2000 – Sécheresse : Au moins 1,2 million d’habitants du Baloutchistan sont touchés par la sécheresse, qui fait plus de 100 morts (de déshydratation, pour la plupart), selon le gouvernement. Des millions d’animaux périssent. La ville de Nushki, située près de la frontière afghane, compte parmi les zones les plus touchées. La sécheresse dure plus de 10 mois.



2005 – Séisme au Cachemire : Un séisme d’une magnitude de 7,6 sur l’échelle de Richter frappe la région du Cachemire, à la frontière indo-pakistanaise, et certaines régions du nord-ouest du Pakistan, le 8 octobre 2005. Selon les statistiques officielles, la catastrophe fait au moins 73 000 morts et plus de 3,3 millions de sans-abri. Les régions les plus touchées sont : la vallée de la Neelum et le district de Bagh, au Cachemire pakistanais et dans la division de Mansehra. Une opération de secours internationale de grande envergure est menée. Le travail se poursuit aujourd’hui pour reconstruire les infrastructures endommagées.

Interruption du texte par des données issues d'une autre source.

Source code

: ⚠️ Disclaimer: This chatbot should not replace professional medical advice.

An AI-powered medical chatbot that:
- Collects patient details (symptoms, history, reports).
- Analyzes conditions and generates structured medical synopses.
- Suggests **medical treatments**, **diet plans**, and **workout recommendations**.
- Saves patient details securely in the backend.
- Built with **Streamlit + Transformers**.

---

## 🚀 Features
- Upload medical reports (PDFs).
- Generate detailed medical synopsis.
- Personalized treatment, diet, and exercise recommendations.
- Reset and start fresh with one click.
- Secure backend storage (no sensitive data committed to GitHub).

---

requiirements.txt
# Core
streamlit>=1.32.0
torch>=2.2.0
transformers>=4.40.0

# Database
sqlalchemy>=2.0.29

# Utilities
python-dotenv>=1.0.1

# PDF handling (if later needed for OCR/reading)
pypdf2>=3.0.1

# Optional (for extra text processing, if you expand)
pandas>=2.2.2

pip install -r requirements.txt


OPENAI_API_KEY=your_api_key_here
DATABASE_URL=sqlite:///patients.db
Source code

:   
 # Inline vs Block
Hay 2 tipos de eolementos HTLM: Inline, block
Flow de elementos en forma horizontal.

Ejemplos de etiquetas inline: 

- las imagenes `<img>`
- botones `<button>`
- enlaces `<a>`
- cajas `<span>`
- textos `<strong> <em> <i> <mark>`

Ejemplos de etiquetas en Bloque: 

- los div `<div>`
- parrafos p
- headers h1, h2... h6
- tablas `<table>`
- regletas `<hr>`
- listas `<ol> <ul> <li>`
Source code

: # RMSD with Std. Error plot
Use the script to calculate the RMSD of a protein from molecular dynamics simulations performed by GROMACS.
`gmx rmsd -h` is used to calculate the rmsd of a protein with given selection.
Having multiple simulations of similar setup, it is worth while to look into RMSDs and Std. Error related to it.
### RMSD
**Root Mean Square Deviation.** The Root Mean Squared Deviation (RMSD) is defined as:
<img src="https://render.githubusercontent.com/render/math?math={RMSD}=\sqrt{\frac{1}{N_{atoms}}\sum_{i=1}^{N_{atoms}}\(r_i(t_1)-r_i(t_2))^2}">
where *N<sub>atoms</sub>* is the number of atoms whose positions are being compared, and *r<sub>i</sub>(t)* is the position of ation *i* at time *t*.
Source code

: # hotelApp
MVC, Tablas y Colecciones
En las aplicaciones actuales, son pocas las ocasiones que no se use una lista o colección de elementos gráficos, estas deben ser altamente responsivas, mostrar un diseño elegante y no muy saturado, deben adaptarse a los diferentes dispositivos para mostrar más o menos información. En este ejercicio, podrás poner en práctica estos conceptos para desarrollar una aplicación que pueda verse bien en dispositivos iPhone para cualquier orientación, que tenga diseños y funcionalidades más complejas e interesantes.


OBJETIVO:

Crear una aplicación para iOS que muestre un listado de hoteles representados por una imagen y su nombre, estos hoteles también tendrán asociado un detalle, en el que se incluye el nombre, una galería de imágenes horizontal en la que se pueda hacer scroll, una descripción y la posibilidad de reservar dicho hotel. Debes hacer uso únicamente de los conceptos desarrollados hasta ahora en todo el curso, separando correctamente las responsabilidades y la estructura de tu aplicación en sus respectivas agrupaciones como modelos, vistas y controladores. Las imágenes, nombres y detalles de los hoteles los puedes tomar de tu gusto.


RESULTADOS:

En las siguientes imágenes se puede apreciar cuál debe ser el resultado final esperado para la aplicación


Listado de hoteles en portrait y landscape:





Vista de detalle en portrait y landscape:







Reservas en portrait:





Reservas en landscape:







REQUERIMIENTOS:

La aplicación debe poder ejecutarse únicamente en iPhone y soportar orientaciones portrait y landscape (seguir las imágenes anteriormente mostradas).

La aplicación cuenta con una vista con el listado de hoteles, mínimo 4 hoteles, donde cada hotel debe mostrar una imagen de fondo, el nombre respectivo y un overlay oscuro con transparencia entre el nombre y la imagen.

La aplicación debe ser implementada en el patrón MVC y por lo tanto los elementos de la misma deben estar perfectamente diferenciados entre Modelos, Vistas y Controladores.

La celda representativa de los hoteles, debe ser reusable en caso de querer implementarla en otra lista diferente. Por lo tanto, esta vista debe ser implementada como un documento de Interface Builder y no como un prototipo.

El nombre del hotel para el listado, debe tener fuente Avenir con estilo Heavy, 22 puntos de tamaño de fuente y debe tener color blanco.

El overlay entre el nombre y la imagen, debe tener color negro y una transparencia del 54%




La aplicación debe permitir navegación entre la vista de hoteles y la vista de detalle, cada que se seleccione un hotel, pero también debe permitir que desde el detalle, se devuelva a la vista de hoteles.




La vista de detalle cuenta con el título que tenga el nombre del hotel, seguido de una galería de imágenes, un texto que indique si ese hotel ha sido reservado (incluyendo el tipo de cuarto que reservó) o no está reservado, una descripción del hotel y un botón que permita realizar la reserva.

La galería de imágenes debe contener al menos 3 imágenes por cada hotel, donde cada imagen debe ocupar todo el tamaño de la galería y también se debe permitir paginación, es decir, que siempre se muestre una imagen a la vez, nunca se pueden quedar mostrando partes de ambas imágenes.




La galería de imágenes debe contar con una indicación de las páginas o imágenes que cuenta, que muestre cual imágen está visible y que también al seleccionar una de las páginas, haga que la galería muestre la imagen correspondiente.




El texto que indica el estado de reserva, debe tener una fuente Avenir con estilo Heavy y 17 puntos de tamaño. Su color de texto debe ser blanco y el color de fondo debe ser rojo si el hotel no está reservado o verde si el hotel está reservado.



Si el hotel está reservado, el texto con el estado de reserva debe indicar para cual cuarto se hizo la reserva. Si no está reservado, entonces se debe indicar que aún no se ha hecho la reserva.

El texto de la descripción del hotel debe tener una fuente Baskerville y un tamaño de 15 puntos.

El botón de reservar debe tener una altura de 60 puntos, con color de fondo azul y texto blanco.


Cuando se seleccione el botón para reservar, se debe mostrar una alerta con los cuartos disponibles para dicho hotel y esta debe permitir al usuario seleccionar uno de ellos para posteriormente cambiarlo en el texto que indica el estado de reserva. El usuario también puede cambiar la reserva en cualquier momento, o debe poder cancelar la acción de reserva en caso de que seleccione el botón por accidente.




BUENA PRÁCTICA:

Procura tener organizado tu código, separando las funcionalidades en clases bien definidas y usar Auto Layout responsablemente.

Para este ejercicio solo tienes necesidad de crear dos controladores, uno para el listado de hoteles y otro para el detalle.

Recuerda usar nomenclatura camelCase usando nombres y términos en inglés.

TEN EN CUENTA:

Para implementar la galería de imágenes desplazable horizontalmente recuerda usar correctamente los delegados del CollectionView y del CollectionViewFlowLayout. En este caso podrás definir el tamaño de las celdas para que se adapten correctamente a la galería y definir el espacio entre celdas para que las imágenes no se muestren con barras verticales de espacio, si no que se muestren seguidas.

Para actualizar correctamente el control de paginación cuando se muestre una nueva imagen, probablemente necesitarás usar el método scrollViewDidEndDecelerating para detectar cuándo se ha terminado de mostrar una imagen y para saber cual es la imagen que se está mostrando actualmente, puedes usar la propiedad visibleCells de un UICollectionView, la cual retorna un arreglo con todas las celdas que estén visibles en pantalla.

2007 – Le cyclone Yemyin : Les crues éclairs provoquées par le cyclone Yemyin, qui balaie les régions côtières du pays au début du mois de juillet 2007, coûtent la vie à au moins 380 personnes au Baloutchistan, 250 au Sindh et 100 dans la province de la Frontière du Nord-Ouest. Environ 350 000 personnes sont déplacées, 1,5 million sont touchées et plus de deux millions de têtes de bétail périssent.



2010 – Catastrophe au lac de Hunza : En janvier 2010, un glissement de terrain survient au village d’Attabad, dans la division administrative d’Hunza-nagar, dans l’extrême nord du pays ; 20 habitants trouvent la mort et une quarantaine d’habitations glissent dans les eaux de la Hunza. Les décombres tombés dans les eaux à la suite du glissement de terrain endiguent la rivière, entraînant la formation d’un grand lac qui menace d’inonder les régions situées en aval. Quelque 20 000 habitants sont contraints d’évacuer avant le mois de juin.

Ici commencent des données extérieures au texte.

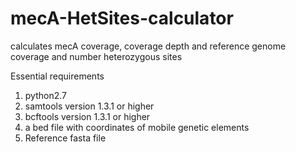 # mecA-HetSites-calculator
calculates mecA coverage, coverage depth and reference genome coverage and number heterozygous sites

Essential requirements
1. python2.7
2. samtools version 1.3.1 or higher
3. bcftools version 1.3.1 or higher
4. a bed file with coordinates of mobile genetic elements
5. Reference fasta file


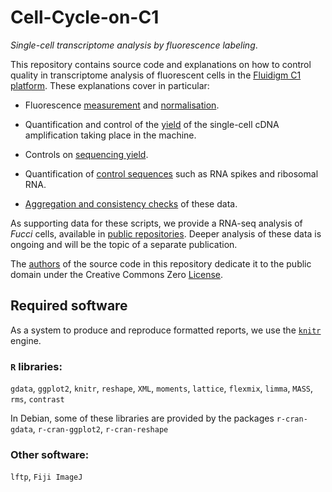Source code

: Cell-Cycle-on-C1
================

_Single-cell transcriptome analysis by fluorescence labeling_.

This repository contains source code and explanations on how to control quality
in transcriptome analysis of fluorescent cells in the [Fluidigm C1
platform](https://www.fluidigm.com/products/c1-system).  These explanations
cover in particular:

 - Fluorescence [measurement](fluorescence/Fluorescence-measured-in-ImageJ.md)
   and [normalisation](Intensity_correction/BackgroundCorrection.md).

 - Quantification and control of the [yield](cDNA_concentration/cDNA_concentration.md)
   of the single-cell cDNA amplification taking place in the machine.

 - Controls on [sequencing yield](HiSeq/HiSeq.md).

 - Quantification of [control sequences](control-sequences/control-sequences.md)
   such as RNA spikes and ribosomal RNA.

 - [Aggregation and consistency checks](combine_all/combined.md) of these data.

As supporting data for these scripts, we provide a RNA-seq analysis of _Fucci_
cells, available in [public repositories](DDBJ/DDBJ.md).  Deeper analysis of
these data is ongoing and will be the topic of a separate publication.

The [authors](AUTHORS.md) of the source code in this repository dedicate it to
the public domain under the Creative Commons Zero [License](LICENSE).


Required software
-----------------

As a system to produce and reproduce formatted reports, we use the
[`knitr`](http://yihui.name/knitr/) engine.

### `R` libraries:

`gdata`, `ggplot2`, `knitr`, `reshape`, `XML`, `moments`, `lattice`, `flexmix`, `limma`, `MASS`, `rms`, `contrast`

In Debian, some of these libraries are provided by the packages `r-cran-gdata`,
`r-cran-ggplot2`, `r-cran-reshape`

### Other software:

`lftp`, `Fiji ImageJ`

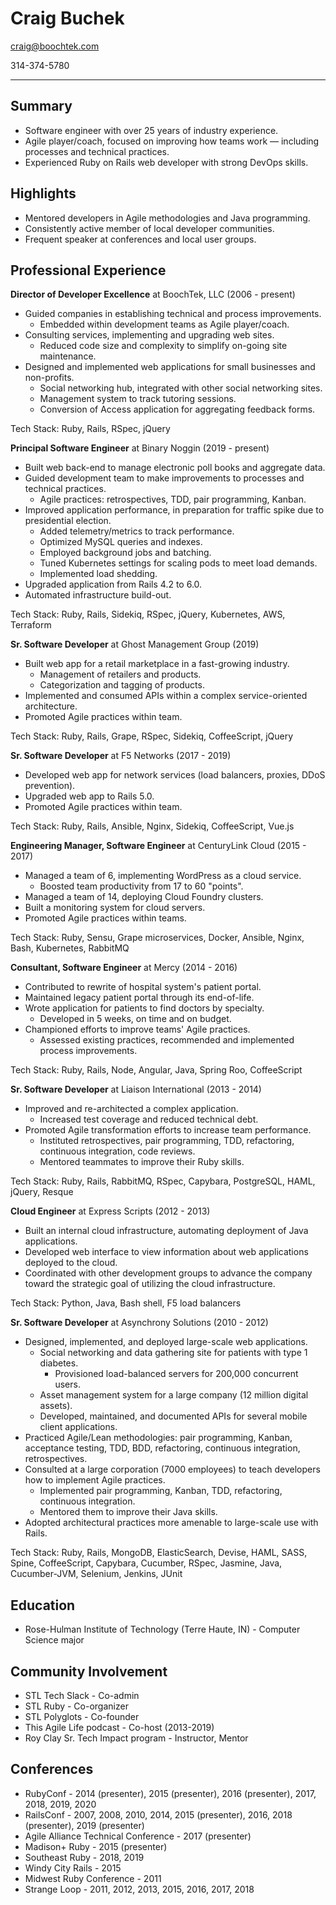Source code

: Craig Buchek
===========================================================================

craig@boochtek.com

314-374-5780

***************************************************************************


Summary
-------

* Software engineer with over 25 years of industry experience.
* Agile player/coach, focused on improving how teams work —
  including processes and technical practices.
* Experienced Ruby on Rails web developer with strong DevOps skills.


Highlights
----------

* Mentored developers in Agile methodologies and Java programming.
* Consistently active member of local developer communities.
* Frequent speaker at conferences and local user groups.


Professional Experience
-----------------------

**Director of Developer Excellence** at BoochTek, LLC (2006 - present)

* Guided companies in establishing technical and process improvements.
    * Embedded within development teams as Agile player/coach.
* Consulting services, implementing and upgrading web sites.
    * Reduced code size and complexity to simplify on-going site
      maintenance.
* Designed and implemented web applications for small businesses and
  non-profits.
    * Social networking hub, integrated with other social networking sites.
    * Management system to track tutoring sessions.
    * Conversion of Access application for aggregating feedback forms.

Tech Stack: Ruby, Rails, RSpec, jQuery

**Principal Software Engineer** at Binary Noggin (2019 - present)

* Built web back-end to manage electronic poll books and aggregate data.
* Guided development team to make improvements to processes and technical
  practices.
    * Agile practices: retrospectives, TDD, pair programming, Kanban.
* Improved application performance, in preparation for traffic spike due to
  presidential election.
    * Added telemetry/metrics to track performance.
    * Optimized MySQL queries and indexes.
    * Employed background jobs and batching.
    * Tuned Kubernetes settings for scaling pods to meet load demands.
    * Implemented load shedding.
* Upgraded application from Rails 4.2 to 6.0.
* Automated infrastructure build-out.

Tech Stack: Ruby, Rails, Sidekiq, RSpec, jQuery, Kubernetes, AWS, Terraform

**Sr. Software Developer** at Ghost Management Group (2019)

* Built web app for a retail marketplace in a fast-growing industry.
    * Management of retailers and products.
    * Categorization and tagging of products.
* Implemented and consumed APIs within a complex service-oriented
  architecture.
* Promoted Agile practices within team.

Tech Stack: Ruby, Rails, Grape, RSpec, Sidekiq, CoffeeScript, jQuery

**Sr. Software Developer** at F5 Networks (2017 - 2019)

* Developed web app for network services (load balancers, proxies, DDoS
  prevention).
* Upgraded web app to Rails 5.0.
* Promoted Agile practices within team.

Tech Stack: Ruby, Rails, Ansible, Nginx, Sidekiq, CoffeeScript, Vue.js

**Engineering Manager, Software Engineer** at CenturyLink Cloud (2015 - 2017)

* Managed a team of 6, implementing WordPress as a cloud service.
    * Boosted team productivity from 17 to 60 "points".
* Managed a team of 14, deploying Cloud Foundry clusters.
* Built a monitoring system for cloud servers.
* Promoted Agile practices within teams.

Tech Stack: Ruby, Sensu, Grape microservices, Docker, Ansible, Nginx, Bash,
Kubernetes, RabbitMQ

**Consultant, Software Engineer** at Mercy (2014 - 2016)

* Contributed to rewrite of hospital system's patient portal.
* Maintained legacy patient portal through its end-of-life.
* Wrote application for patients to find doctors by specialty.
    * Developed in 5 weeks, on time and on budget.
* Championed efforts to improve teams' Agile practices.
    * Assessed existing practices, recommended and implemented process
      improvements.

Tech Stack: Ruby, Rails, Node, Angular, Java, Spring Roo, CoffeeScript

**Sr. Software Developer** at Liaison International (2013 - 2014)

* Improved and re-architected a complex application.
    * Increased test coverage and reduced technical debt.
* Promoted Agile transformation efforts to increase team performance.
    * Instituted retrospectives, pair programming, TDD, refactoring,
      continuous integration, code reviews.
    * Mentored teammates to improve their Ruby skills.

Tech Stack: Ruby, Rails, RabbitMQ, RSpec, Capybara, PostgreSQL, HAML,
jQuery, Resque

**Cloud Engineer** at Express Scripts (2012 - 2013)

* Built an internal cloud infrastructure, automating deployment of Java
  applications.
* Developed web interface to view information about web applications
  deployed to the cloud.
* Coordinated with other development groups to advance the company toward
  the strategic goal of utilizing the cloud infrastructure.

Tech Stack: Python, Java, Bash shell, F5 load balancers

**Sr. Software Developer** at Asynchrony Solutions (2010 - 2012)

* Designed, implemented, and deployed large-scale web applications.
    * Social networking and data gathering site for patients with type 1
      diabetes.
        * Provisioned load-balanced servers for 200,000 concurrent users.
    * Asset management system for a large company (12 million digital
      assets).
    * Developed, maintained, and documented APIs for several mobile client
      applications.
* Practiced Agile/Lean methodologies: pair programming, Kanban, acceptance
  testing, TDD, BDD, refactoring, continuous integration, retrospectives.
* Consulted at a large corporation (7000 employees) to teach developers
  how to implement Agile practices.
    * Implemented pair programming, Kanban, TDD, refactoring, continuous
      integration.
    * Mentored them to improve their Java skills.
* Adopted architectural practices more amenable to large-scale use with
  Rails.

Tech Stack: Ruby, Rails, MongoDB, ElasticSearch, Devise, HAML, SASS,
Spine, CoffeeScript, Capybara, Cucumber, RSpec, Jasmine, Java,
Cucumber-JVM, Selenium, Jenkins, JUnit


Education
---------

* Rose-Hulman Institute of Technology (Terre Haute, IN) -
  Computer Science major


Community Involvement
---------------------

* STL Tech Slack - Co-admin
* STL Ruby - Co-organizer
* STL Polyglots - Co-founder
* This Agile Life podcast - Co-host (2013-2019)
* Roy Clay Sr. Tech Impact program - Instructor, Mentor


Conferences
-----------

* RubyConf - 2014 (presenter), 2015 (presenter), 2016 (presenter), 2017,
  2018, 2019, 2020
* RailsConf - 2007, 2008, 2010, 2014, 2015 (presenter), 2016,
  2018 (presenter), 2019 (presenter)
* Agile Alliance Technical Conference - 2017 (presenter)
* Madison+ Ruby - 2015 (presenter)
* Southeast Ruby - 2018, 2019
* Windy City Rails - 2015
* Midwest Ruby Conference - 2011
* Strange Loop - 2011, 2012, 2013, 2015, 2016, 2017, 2018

2010 – Inondations : Le bilan à ce jour : 1 600 morts ; plus de six millions de personnes touchées. Le Pakistan a sollicité une aide internationale pour faire face à la catastrophe. Malgré les évacuations massives, l’on craint que le bilan des morts ne s’alourdisse à l’heure où les eaux de crue atteignent la province du Sindh (sud) et où le risque de propagation de maladies hydriques augmente dans de nombreuses régions.